Team-defined policies do not, however, hold any special powers outside
of said team, so it is sensible for them to not conflict with general
Debian packaging policies or assume that all packages *outside* of the
team are aligned by those team-specific policies - e.g. that a binary
package containing cargo crate source files must¹ be built from a source
package with same name as that cargo crate.
¹ "Package naming" in https://wiki.debian.org/Teams/RustPackaging/Policy
> > > > I'd still prefer if we could consolidate our efforts into the rust
> > > > team (and re-integrate your forks of our package helpers), rather
> > > > than have two divergent sources of rust packaging.
> >
> > I would also prefer if we could consolidate our efforts, and am open to
> > joining the Rust team and collaborate there, as also stated previously.
> >
> > What I am not open to is abandon the one-git-repo-per-source-package
> > packaging style that is commonly practiced in Debian. As I understand
> > it, only Haskell and Rust teams use giant-git-for-all-team-packages
> > style, and only the Rust team strictly enforce that style (Perl team
> > uses myrepos to work across many packages which I recommend you to
> > consider).
>
> When I first started looking into Rust packaging it was initially going
> to be for a workspace of crates. I didn't receive any pushback when I
> asked about taking over the one crate that had already been packaged and
> handling it from a single source package for that workspace. In the end
> I changed my mind and continued using the monorepo for the rest of the
> crates.
>
> It makes certain things easier, while using a repo based on upstream git
> makes other things easier. Which method is used is up to the maintainer.
> Not using the monorepo just requires better coordination.
Well, I received strong pushback by Ximin (on irc - I can share chat log
discretely if interested) when I joined the team and published a
single-package-repo rust library (possibly the first librust-* in
Debian), and the pushback and insisting on strong rules imposed for team
members lead me to drop that package and leave the team.
I have since, every time I have been approached by Rust team members and
suggested to join the team, shared my concern about the Rust team
policy, and asked if those policies might have changed, or if those
approaching me might see a benefit of working towards changing team
policy.
I am not quite sure what you are really saying above. Squinting my eyes
it kinda sounds like you might be open to relaxing team policy. If
that's the case then that's great news. I look forward to that.
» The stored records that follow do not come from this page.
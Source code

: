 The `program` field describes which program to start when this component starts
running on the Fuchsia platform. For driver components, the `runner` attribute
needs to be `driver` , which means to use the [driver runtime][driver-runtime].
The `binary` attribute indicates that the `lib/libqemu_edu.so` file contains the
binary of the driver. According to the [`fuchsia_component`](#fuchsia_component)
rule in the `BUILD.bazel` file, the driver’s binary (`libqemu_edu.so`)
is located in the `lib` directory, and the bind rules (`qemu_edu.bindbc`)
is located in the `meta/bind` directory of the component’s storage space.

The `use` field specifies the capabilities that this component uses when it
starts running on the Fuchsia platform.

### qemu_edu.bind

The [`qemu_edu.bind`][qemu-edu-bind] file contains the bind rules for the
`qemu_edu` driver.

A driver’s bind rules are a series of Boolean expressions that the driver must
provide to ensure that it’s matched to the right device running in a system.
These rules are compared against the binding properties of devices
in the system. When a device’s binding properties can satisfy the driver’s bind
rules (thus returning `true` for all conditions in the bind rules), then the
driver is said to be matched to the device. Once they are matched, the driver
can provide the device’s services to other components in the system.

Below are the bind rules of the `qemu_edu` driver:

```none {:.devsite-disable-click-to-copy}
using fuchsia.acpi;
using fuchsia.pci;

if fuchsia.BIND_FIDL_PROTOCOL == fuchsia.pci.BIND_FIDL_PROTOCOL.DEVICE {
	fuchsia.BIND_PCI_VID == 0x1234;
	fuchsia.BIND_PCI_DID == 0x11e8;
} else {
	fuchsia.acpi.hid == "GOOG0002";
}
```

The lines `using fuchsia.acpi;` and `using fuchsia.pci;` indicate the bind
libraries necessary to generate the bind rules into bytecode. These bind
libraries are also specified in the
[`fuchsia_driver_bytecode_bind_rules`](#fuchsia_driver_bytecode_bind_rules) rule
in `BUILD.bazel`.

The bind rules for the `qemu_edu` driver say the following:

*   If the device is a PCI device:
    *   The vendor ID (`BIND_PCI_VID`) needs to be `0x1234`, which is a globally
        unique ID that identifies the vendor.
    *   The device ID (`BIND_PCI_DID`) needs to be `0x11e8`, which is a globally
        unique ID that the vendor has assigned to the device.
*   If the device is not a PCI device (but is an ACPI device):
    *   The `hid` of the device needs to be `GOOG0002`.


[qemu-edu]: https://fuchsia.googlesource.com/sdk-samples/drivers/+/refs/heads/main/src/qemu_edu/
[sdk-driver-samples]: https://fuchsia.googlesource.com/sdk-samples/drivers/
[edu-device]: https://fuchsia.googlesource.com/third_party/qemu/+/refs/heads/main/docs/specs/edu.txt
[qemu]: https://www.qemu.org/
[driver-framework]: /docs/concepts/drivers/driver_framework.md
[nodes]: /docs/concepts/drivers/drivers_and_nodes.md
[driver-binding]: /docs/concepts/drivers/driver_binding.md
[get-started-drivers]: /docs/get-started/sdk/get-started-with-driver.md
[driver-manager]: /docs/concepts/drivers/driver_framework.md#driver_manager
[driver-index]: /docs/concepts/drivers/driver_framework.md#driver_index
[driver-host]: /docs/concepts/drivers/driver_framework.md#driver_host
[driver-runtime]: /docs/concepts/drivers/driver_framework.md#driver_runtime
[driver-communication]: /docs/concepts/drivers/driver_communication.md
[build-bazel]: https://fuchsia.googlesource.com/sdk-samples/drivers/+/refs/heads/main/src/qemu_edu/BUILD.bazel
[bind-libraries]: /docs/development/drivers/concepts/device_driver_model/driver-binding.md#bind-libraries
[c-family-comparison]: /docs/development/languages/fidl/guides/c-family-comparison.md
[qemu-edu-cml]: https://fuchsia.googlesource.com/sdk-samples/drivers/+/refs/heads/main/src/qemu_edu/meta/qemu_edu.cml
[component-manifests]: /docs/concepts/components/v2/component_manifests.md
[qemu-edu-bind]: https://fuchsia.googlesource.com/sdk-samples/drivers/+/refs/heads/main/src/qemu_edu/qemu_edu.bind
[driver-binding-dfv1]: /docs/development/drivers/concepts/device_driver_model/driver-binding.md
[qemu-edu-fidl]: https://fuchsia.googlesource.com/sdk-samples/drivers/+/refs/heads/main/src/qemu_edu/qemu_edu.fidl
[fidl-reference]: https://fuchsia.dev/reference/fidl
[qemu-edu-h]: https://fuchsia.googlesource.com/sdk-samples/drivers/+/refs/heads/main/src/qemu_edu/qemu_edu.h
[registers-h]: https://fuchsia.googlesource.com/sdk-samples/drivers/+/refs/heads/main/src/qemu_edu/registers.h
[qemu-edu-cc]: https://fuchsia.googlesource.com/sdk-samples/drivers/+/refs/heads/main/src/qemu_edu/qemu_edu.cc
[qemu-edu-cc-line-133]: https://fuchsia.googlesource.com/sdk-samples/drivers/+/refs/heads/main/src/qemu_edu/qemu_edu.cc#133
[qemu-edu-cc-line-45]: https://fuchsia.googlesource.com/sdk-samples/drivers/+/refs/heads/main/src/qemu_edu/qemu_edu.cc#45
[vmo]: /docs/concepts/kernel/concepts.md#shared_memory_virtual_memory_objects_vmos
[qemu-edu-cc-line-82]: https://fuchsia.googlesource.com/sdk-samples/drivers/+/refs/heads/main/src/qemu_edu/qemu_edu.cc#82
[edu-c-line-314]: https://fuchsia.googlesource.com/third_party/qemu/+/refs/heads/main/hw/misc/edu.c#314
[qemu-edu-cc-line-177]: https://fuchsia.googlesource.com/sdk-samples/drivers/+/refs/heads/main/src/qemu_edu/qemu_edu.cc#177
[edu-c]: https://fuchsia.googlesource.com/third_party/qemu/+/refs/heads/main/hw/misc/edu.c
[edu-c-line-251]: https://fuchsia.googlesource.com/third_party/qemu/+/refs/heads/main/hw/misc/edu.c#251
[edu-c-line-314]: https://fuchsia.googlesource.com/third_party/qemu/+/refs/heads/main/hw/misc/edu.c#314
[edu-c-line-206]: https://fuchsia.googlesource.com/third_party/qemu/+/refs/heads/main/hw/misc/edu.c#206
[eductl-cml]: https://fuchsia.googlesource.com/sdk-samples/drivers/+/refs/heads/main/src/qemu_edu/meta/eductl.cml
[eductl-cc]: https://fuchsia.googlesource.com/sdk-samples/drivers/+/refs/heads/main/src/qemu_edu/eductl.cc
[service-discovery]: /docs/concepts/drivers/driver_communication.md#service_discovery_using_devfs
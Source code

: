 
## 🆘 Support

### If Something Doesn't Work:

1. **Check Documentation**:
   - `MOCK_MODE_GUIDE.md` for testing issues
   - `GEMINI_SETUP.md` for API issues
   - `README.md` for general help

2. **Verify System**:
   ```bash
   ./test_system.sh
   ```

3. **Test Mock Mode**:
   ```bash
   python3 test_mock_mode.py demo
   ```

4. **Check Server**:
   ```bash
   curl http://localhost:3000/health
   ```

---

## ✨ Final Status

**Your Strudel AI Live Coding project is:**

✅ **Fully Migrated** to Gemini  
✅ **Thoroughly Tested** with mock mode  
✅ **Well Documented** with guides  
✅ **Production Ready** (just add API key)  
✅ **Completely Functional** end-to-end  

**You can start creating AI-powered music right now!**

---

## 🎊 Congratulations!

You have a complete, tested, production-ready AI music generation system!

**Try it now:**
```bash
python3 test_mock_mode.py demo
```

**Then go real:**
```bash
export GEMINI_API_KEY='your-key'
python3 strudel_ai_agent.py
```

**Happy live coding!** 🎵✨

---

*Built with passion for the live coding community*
If you are interested in better understanding my notivation for the
crisicism I raise towards the Rust team policy, then feel free to reach
out - I am happy to elaborate.
> > More important, however, and despite what I can or cannot agree with:
> > For as long as the Rust team chooses to deviate from general Debian
> > practices, it *must* constrain those deviated rules to team work, and
> > *not* make the flawed assumption that all Rust crates in Debian are
> > aligned with Rust team packaging rules. At any time any Debian developer
> > may upload a rust-* package - that namespace does not belong to the Rust
> > team, regardless if/when I join the team.
>
> As far as I know, no one has claimed that we have sole ownership of the
> rust-* namespace.
Sorry if my phrasing came across as such strong allegation.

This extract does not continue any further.